Con uno smartphone era riuscito a filmare le gambe e l'intimo della professoressa, senza che questa si accorgesse di nulla, orientando il cellulare sotto la gonna della donna. Protagonista un ragazzo di un istituto superiore di Pordenone. Qualche giorno dopo, quando le immagini hanno cominciato a circolare sui cellulari degli studenti, la professoressa si è accorta di questo e ha denunciato tutto. Come racconta il "Messaggero Veneto" l'autore di questa 'bravata' è finito sotto inchiesta. Infatti sono già partite le indagini della Procura di Pordenone. La magistratura indaga per interferenze illecite nella vita privata, un reato che una pena che varia dai sei mesi ai quattro anni di reclusione. L'immagine della professoressa non è finita sul web, ma "solo" sui cellulari dei compagni di classe. Non è la prima volta che accade. Nel 2008, ad esempio, uno studente dell'Istituto Montani di Fermo fu sospeso per 15 giorni per aver filmato la biancheria intima di una professoressa di italiano. Ma il caso più clamoroso, negli ultimi anni, è avvenuto in Slovenia. Protagonisti furono il preside di un liceo di Maribor e la professoressa di matematica. Uno studente immortalò il dirigente scolastico con la testa tra le gambe dell'avvenente docente. Il preside, imbarazzato, prima minacciò di citare in giudizio gli studenti e poi negò che il video fosse reale dopo che lo stesso è diventato virale su vari social.

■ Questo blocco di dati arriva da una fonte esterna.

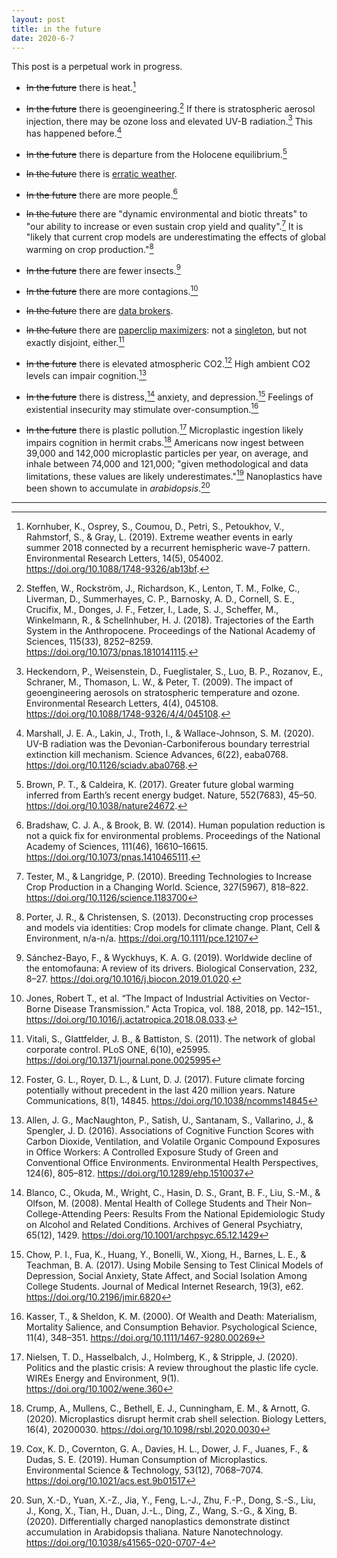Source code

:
 ```yaml
---
layout: post
title: in the future
date: 2020-6-7
---
```


This post is a perpetual work in progress.

- ~~In the future~~ there is heat.[^1]

- ~~In the future~~ there is geoengineering.[^2] If there is stratospheric aerosol injection, there may be ozone loss and elevated UV-B radiation.[^3] This has happened before.[^4]

- ~~In the future~~ there is departure from the Holocene equilibrium.[^5]

- ~~In the future~~ there is [erratic weather](https://www.farmprogress.com/farm-operations/usda-crop-progress-corn-planting-drags-along).

- ~~In the future~~ there are more people.[^6]

- ~~In the future~~ there are "dynamic environmental and biotic threats" to "our ability to increase or even sustain crop yield and quality".[^7] It is "likely that current crop models are underestimating the effects of global warming on crop production."[^8]

- ~~In the future~~ there are fewer insects.[^9]

- ~~In the future~~ there are more contagions.[^10]

- ~~In the future~~ there are [data brokers](https://www.schneier.com/essays/archives/2020/01/were_banning_facial_.html).

- ~~In the future~~ there are [paperclip maximizers](https://nickbostrom.com/ethics/ai.html): not a [singleton](https://nickbostrom.com/fut/singleton.html), but not exactly disjoint, either.[^11]

- ~~In the future~~ there is elevated atmospheric CO2.[^12] High ambient CO2 levels can impair cognition.[^13]

- ~~In the future~~ there is distress,[^14] anxiety, and depression.[^15] Feelings of existential insecurity may stimulate over-consumption.[^16]

- ~~In the future~~ there is plastic pollution.[^17] Microplastic ingestion likely impairs cognition in hermit crabs.[^18] Americans now ingest between 39,000 and 142,000 microplastic particles per year, on average, and inhale between 74,000 and 121,000; "given methodological and data limitations, these values are likely underestimates."[^19] Nanoplastics have been shown to accumulate in *arabidopsis*.[^20]

---

[^1]: Kornhuber, K., Osprey, S., Coumou, D., Petri, S., Petoukhov, V., Rahmstorf, S., & Gray, L. (2019). Extreme weather events in early summer 2018 connected by a recurrent hemispheric wave-7 pattern. Environmental Research Letters, 14(5), 054002. <a href="https://doi.org/10.1088/1748-9326/ab13bf">https://doi.org/10.1088/1748-9326/ab13bf</a>.

[^2]: Steffen, W., Rockström, J., Richardson, K., Lenton, T. M., Folke, C., Liverman, D., Summerhayes, C. P., Barnosky, A. D., Cornell, S. E., Crucifix, M., Donges, J. F., Fetzer, I., Lade, S. J., Scheffer, M., Winkelmann, R., & Schellnhuber, H. J. (2018). Trajectories of the Earth System in the Anthropocene. Proceedings of the National Academy of Sciences, 115(33), 8252–8259. <a href="https://doi.org/10.1073/pnas.1810141115">https://doi.org/10.1073/pnas.1810141115</a>.

[^3]: Heckendorn, P., Weisenstein, D., Fueglistaler, S., Luo, B. P., Rozanov, E., Schraner, M., Thomason, L. W., & Peter, T. (2009). The impact of geoengineering aerosols on stratospheric temperature and ozone. Environmental Research Letters, 4(4), 045108. <a href="https://doi.org/10.1088/1748-9326/4/4/045108">https://doi.org/10.1088/1748-9326/4/4/045108</a>.

[^4]: Marshall, J. E. A., Lakin, J., Troth, I., & Wallace-Johnson, S. M. (2020). UV-B radiation was the Devonian-Carboniferous boundary terrestrial extinction kill mechanism. Science Advances, 6(22), eaba0768. <a href="https://doi.org/10.1126/sciadv.aba0768">https://doi.org/10.1126/sciadv.aba0768</a>.

[^5]: Brown, P. T., & Caldeira, K. (2017). Greater future global warming inferred from Earth’s recent energy budget. Nature, 552(7683), 45–50. <a href="https://doi.org/10.1038/nature24672">https://doi.org/10.1038/nature24672</a>.

[^6]: Bradshaw, C. J. A., & Brook, B. W. (2014). Human population reduction is not a quick fix for environmental problems. Proceedings of the National Academy of Sciences, 111(46), 16610–16615. <a href="https://doi.org/10.1073/pnas.1410465111">https://doi.org/10.1073/pnas.1410465111</a>.

[^7]: Tester, M., & Langridge, P. (2010). Breeding Technologies to Increase Crop Production in a Changing World. Science, 327(5967), 818–822. <a href="https://doi.org/10.1126/science.1183700">https://doi.org/10.1126/science.1183700</a>

[^8]: Porter, J. R., & Christensen, S. (2013). Deconstructing crop processes and models via identities: Crop models for climate change. Plant, Cell & Environment, n/a-n/a. <a href="https://doi.org/10.1111/pce.12107">https://doi.org/10.1111/pce.12107</a>

[^9]: Sánchez-Bayo, F., & Wyckhuys, K. A. G. (2019). Worldwide decline of the entomofauna: A review of its drivers. Biological Conservation, 232, 8–27. <a href="https://doi.org/10.1016/j.biocon.2019.01.020">https://doi.org/10.1016/j.biocon.2019.01.020</a>.

[^10]: Jones, Robert T., et al. “The Impact of Industrial Activities on Vector-Borne Disease Transmission.” Acta Tropica, vol. 188, 2018, pp. 142–151., <a href="https://doi.org/10.1016/j.actatropica.2018.08.033">https://doi.org/10.1016/j.actatropica.2018.08.033</a>.

[^11]: Vitali, S., Glattfelder, J. B., & Battiston, S. (2011). The network of global corporate control. PLoS ONE, 6(10), e25995. <a href="https://doi.org/10.1371/journal.pone.0025995">https://doi.org/10.1371/journal.pone.0025995</a>

[^12]: Foster, G. L., Royer, D. L., & Lunt, D. J. (2017). Future climate forcing potentially without precedent in the last 420 million years. Nature Communications, 8(1), 14845. <a href="https://doi.org/10.1038/ncomms14845">https://doi.org/10.1038/ncomms14845</a>

[^13]: Allen, J. G., MacNaughton, P., Satish, U., Santanam, S., Vallarino, J., & Spengler, J. D. (2016). Associations of Cognitive Function Scores with Carbon Dioxide, Ventilation, and Volatile Organic Compound Exposures in Office Workers: A Controlled Exposure Study of Green and Conventional Office Environments. Environmental Health Perspectives, 124(6), 805–812. <a href="https://doi.org/10.1289/ehp.1510037">https://doi.org/10.1289/ehp.1510037</a>

[^14]: Blanco, C., Okuda, M., Wright, C., Hasin, D. S., Grant, B. F., Liu, S.-M., & Olfson, M. (2008). Mental Health of College Students and Their Non–College-Attending Peers: Results From the National Epidemiologic Study on Alcohol and Related Conditions. Archives of General Psychiatry, 65(12), 1429. <a href="https://doi.org/10.1001/archpsyc.65.12.1429">https://doi.org/10.1001/archpsyc.65.12.1429</a>

[^15]: Chow, P. I., Fua, K., Huang, Y., Bonelli, W., Xiong, H., Barnes, L. E., & Teachman, B. A. (2017). Using Mobile Sensing to Test Clinical Models of Depression, Social Anxiety, State Affect, and Social Isolation Among College Students. Journal of Medical Internet Research, 19(3), e62. <a href="https://doi.org/10.2196/jmir.6820">https://doi.org/10.2196/jmir.6820</a>

[^16]: Kasser, T., & Sheldon, K. M. (2000). Of Wealth and Death: Materialism, Mortality Salience, and Consumption Behavior. Psychological Science, 11(4), 348–351. <a href="https://doi.org/10.1111/1467-9280.00269">https://doi.org/10.1111/1467-9280.00269</a>

[^17]: Nielsen, T. D., Hasselbalch, J., Holmberg, K., & Stripple, J. (2020). Politics and the plastic crisis: A review throughout the plastic life cycle. WIREs Energy and Environment, 9(1). <a href="https://doi.org/10.1002/wene.360">https://doi.org/10.1002/wene.360</a>

[^18]: Crump, A., Mullens, C., Bethell, E. J., Cunningham, E. M., & Arnott, G. (2020). Microplastics disrupt hermit crab shell selection. Biology Letters, 16(4), 20200030. <a href="https://doi.org/10.1098/rsbl.2020.0030">https://doi.org/10.1098/rsbl.2020.0030</a>

[^19]: Cox, K. D., Covernton, G. A., Davies, H. L., Dower, J. F., Juanes, F., & Dudas, S. E. (2019). Human Consumption of Microplastics. Environmental Science & Technology, 53(12), 7068–7074. <a href="https://doi.org/10.1021/acs.est.9b01517">https://doi.org/10.1021/acs.est.9b01517</a>

[^20]: Sun, X.-D., Yuan, X.-Z., Jia, Y., Feng, L.-J., Zhu, F.-P., Dong, S.-S., Liu, J., Kong, X., Tian, H., Duan, J.-L., Ding, Z., Wang, S.-G., & Xing, B. (2020). Differentially charged nanoplastics demonstrate distinct accumulation in Arabidopsis thaliana. Nature Nanotechnology. <a href="https://doi.org/10.1038/s41565-020-0707-4">https://doi.org/10.1038/s41565-020-0707-4</a>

Professori, smartphone e privacy
Ma un alunno può registrare un professore durante una lezione o anche per provare dei comportamenti sbagliati? C'è violazione della privacy? Le immagini e la voce di una persona rappresentano dati personali, ma la raccolta e la conservazione di registrazioni o immagini con telefoni cellulari o smartphone è sicuramente un trattamento dei dati personali. Tuttavia, se questa raccolta non è destinata ad una divulgazione a terzi, ed è quindi fatta soltanto per uso personale, non rappresenta una violazione della privacy.Nel caso di un alunno che registri una lezione di un suo prof e poi “diffonda” la registrazione comunicandola solo alla scuola, quale prova di una tesi sostenuta, non si tratta di una diffusione sistematica ma di un utilizzo personale dei dati raccolti anche se le registrazioni sono avvenute nell’inconsapevolezza del soggetto. In questo caso, quindi, non è necessaria l’informativa prima della cosiddetta diffusione. Di certo il caso di Pordenone non rientra tra questi esempi: "registrare" la lezione è ben diverso dal diffondere immagini intime del proprio insegnante sui social.